Puisque le western est officiellement mort, ce Jesse James… ne saurait en être tout à fait un, relecture sous l’angle psychologique de faits divers devenus des pages légendaires de l’histoire des États-Unis, chronique d’une mort annoncée dont le titre anormalement long insinue par son contraire la ligne directrice. On se doute bien que le « lâche Robert Ford » sera présenté sous un angle plus ambigu que l’infamant épithète, que l’icône du hors-la-loi assassiné perdra — un peu — de son vernis, que les relations entre les deux hommes seront soigneusement détaillées, voire ressassées, et plus généralement que le Far West vu par le cinéma du XXIe siècle ne peut plus ressembler à celui mythifié par le Hollywood d’antan.

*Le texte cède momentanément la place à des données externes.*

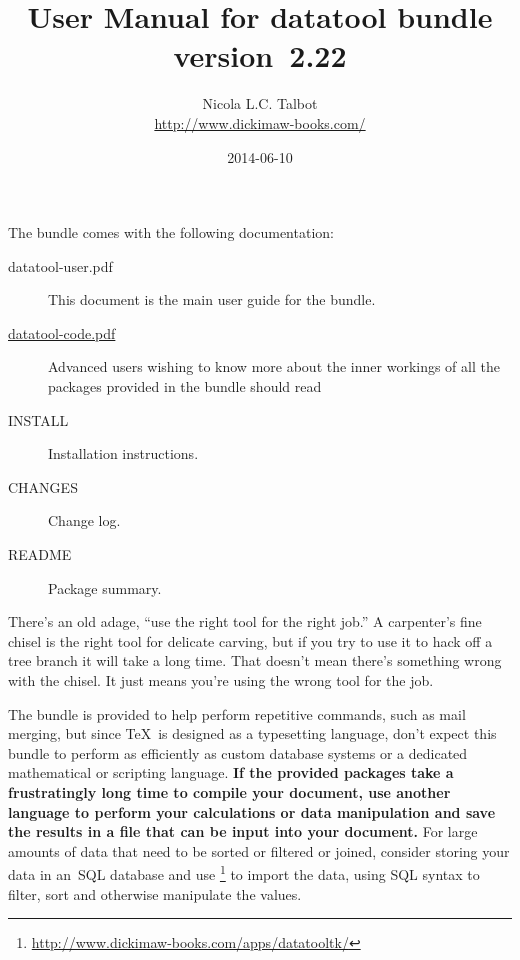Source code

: \documentclass[report,widecs]{nlctdoc}
\begin{document}
\raggedright
\setlength{\parindent}{1em}%

\DeleteShortVerb{\|}

 \title{User Manual for datatool bundle version~2.22}
 \author{Nicola L.C. Talbot\\
\url{http://www.dickimaw-books.com/}}

 \date{2014-06-10}
 \maketitle


\noindent
The  bundle comes with the following documentation:
\begin{description}
  \item[datatool-user.pdf]
  This document is the main user guide for the 
  bundle.

  \item[\url{datatool-code.pdf}]
  Advanced users wishing to know more about the inner workings of
  all the packages provided in the  bundle should
  read 

  \item[INSTALL] Installation instructions.

  \item[CHANGES] Change log.

  \item[README] Package summary.
\end{description}

\begin{important}
There's an old adage, ``use the right tool for the right job.''
A carpenter's fine chisel is the right tool for delicate carving,
but if you try to use it to hack off a tree branch it will take a
long time. That doesn't mean there's something wrong with the
chisel. It just means you're using the wrong tool for the job.

The  bundle is provided to help perform repetitive
commands, such as mail merging, but since \TeX\ is designed as a
typesetting language, don't expect this bundle to perform as
efficiently as custom database systems or a dedicated mathematical
or scripting language. \textbf{If the provided packages take a frustratingly
long time to compile your document, use another language to perform
your calculations or data manipulation and save the results in a
file that can be input into your document.} For large amounts of
data that need to be sorted or filtered or joined, consider storing your data 
in an~SQL database and use
\footnote{\url{http://www.dickimaw-books.com/apps/datatooltk/}} to import the data, 
using SQL syntax to filter, sort and otherwise
manipulate the values.
\end{important}
\end{document}
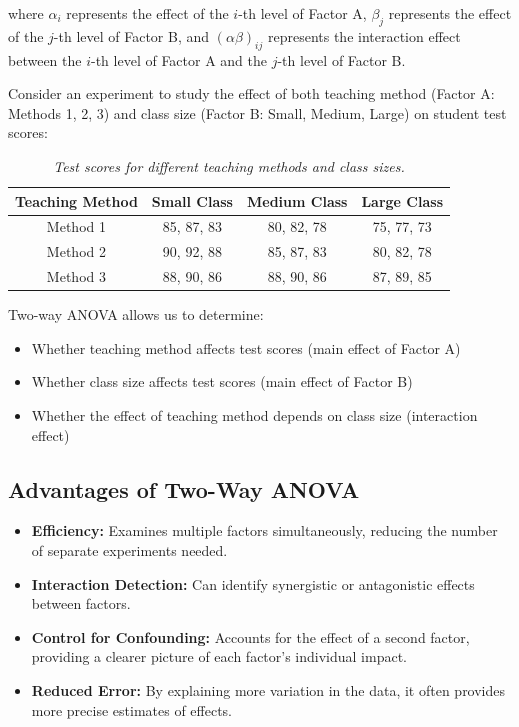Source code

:\documentclass[twoside]{book}
\begin{document}
where $\alpha_i$ represents the effect of the $i$-th level of Factor A, $\beta_j$ represents the effect of the $j$-th level of Factor B, and $(\alpha\beta)_{ij}$ represents the interaction effect between the $i$-th level of Factor A and the $j$-th level of Factor B.

\vspace{0.5em}
\noindent
Consider an experiment to study the effect of both teaching method (Factor A: Methods 1, 2, 3) and class size (Factor B: Small, Medium, Large) on student test scores:

\begin{table}[H]
\centering
\begin{tabular}{c|c|c|c}
\toprule
\textbf{Teaching Method} & \textbf{Small Class} & \textbf{Medium Class} & \textbf{Large Class} \\
\midrule
Method 1 & 85, 87, 83 & 80, 82, 78 & 75, 77, 73 \\
Method 2 & 90, 92, 88 & 85, 87, 83 & 80, 82, 78 \\
Method 3 & 88, 90, 86 & 88, 90, 86 & 87, 89, 85 \\
\bottomrule
\end{tabular}
\caption{\textit{Test scores for different teaching methods and class sizes.}}
\end{table}

Two-way ANOVA allows us to determine:
\begin{itemize}
\item Whether teaching method affects test scores (main effect of Factor A)
\item Whether class size affects test scores (main effect of Factor B)
\item Whether the effect of teaching method depends on class size (interaction effect)
\end{itemize}

\subsection{Advantages of Two-Way ANOVA}

\begin{itemize}
\item \textbf{Efficiency:} Examines multiple factors simultaneously, reducing the number of separate experiments needed.
\item \textbf{Interaction Detection:} Can identify synergistic or antagonistic effects between factors.
\item \textbf{Control for Confounding:} Accounts for the effect of a second factor, providing a clearer picture of each factor's individual impact.
\item \textbf{Reduced Error:} By explaining more variation in the data, it often provides more precise estimates of effects.
\end{itemize}
\end{document}
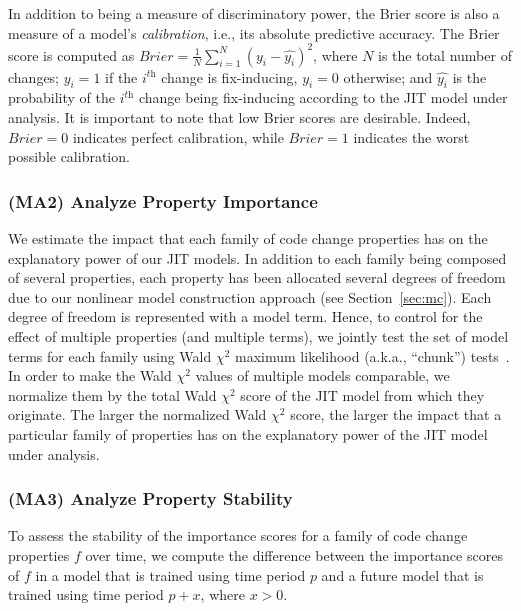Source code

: In addition to being a measure of discriminatory power, the Brier score is also a measure of a model's {\em calibration}, i.e., its absolute predictive accuracy.
The Brier score is computed as $\textit{Brier} = \frac{1}{N}\sum_{i=1}^{N}(y_i - \hat{y_i})^2$, where $N$ is the total number of changes; $y_i=1$ if the $i^{\textit{th}}$ change is fix-inducing, $y_i=0$ otherwise; and $\hat{y_i}$ is the probability of the $i^{\textit{th}}$ change being fix-inducing according to the JIT model under analysis.
It is important to note that low Brier scores are desirable.
Indeed, $\textit{Brier} = 0$ indicates perfect calibration, while $\textit{Brier} = 1$ indicates the worst possible calibration.

\subsubsection*{(MA2) Analyze Property Importance}
We estimate the impact that each family of code change properties has on the explanatory power of our JIT models.
In addition to each family being composed of several properties, each property has been allocated several degrees of freedom due to our nonlinear model construction approach (see Section~\ref{sec:mc}).
Each degree of freedom is represented with a model term.
Hence, to control for the effect of multiple properties (and multiple terms), we jointly test the set of model terms for each family using Wald $\chi^2$ maximum likelihood (a.k.a., ``chunk'') tests~\cite{frank}.
In order to make the Wald $\chi^2$ values of multiple models comparable, we normalize them by the total Wald $\chi^2$ score of the JIT model from which they originate.
The larger the normalized Wald $\chi^2$ score, the larger the impact that a particular family of properties has on the explanatory power of the JIT model under analysis.

\subsubsection*{(MA3) Analyze Property Stability}
To assess the stability of the importance scores for a family of code change properties $f$ over time, we compute the difference between the importance scores of $f$ in a model that is trained using time period $p$ and a future model that is trained using time period $p+x$, where $x>0$.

Or, c’est précisément la complexité proposée par l’adaptation du roman de Ron Hansen, la modernité de son approche du mythe et de la réalité historique, qui semblent entraver toute volonté créatrice chez les artisans du projet. On pouvait attendre un film faisant de ces ressorts psychologiques et dramatiques une œuvre de cinéma : on découvre un scénario filmé, décoré, lustré, mais laissant son sujet à l’état de paragraphes typographiés. L’Assassinat de Jesse James… n’est pas l’œuvre d’un metteur en scène, à peine celle d’un scénariste. Bien plus impliqué qu’Andrew Dominik qui cumule pourtant ces deux rôles, il y a le chef-opérateur Roger Deakins, orfèvre de la lumière, qui emploie ici les grands moyens pour procurer au film une existence visuelle, à défaut d’une âme. Les textures sont admirablement rendues, les paysages sont magnifiés en Scope, les visages se détachent de sombres arrières-plans tels les fantômes d’un Ouest qui se veut évidemment crépusculaire. Le problème, avec certains chefs-opérateurs esthétiquement forts comme Deakins, c’est que leur travail soigné sur la lumière tend à s’imposer à une marque de prestige autosuffisante, une façon de dire « un maître était là », sans réelle adéquation avec un projet cinématographique si tant est qu’il en soit un. Surtout lorsque, comme ici, la classe visuelle ne sert au fond qu’à habiller un film manquant cruellement de fond, tant ce qu’il pourrait dire est laissé en déshérence par des maîtres d’œuvre moins soucieux de faire du cinéma que de s’approprier indûment la profondeur de la base littéraire.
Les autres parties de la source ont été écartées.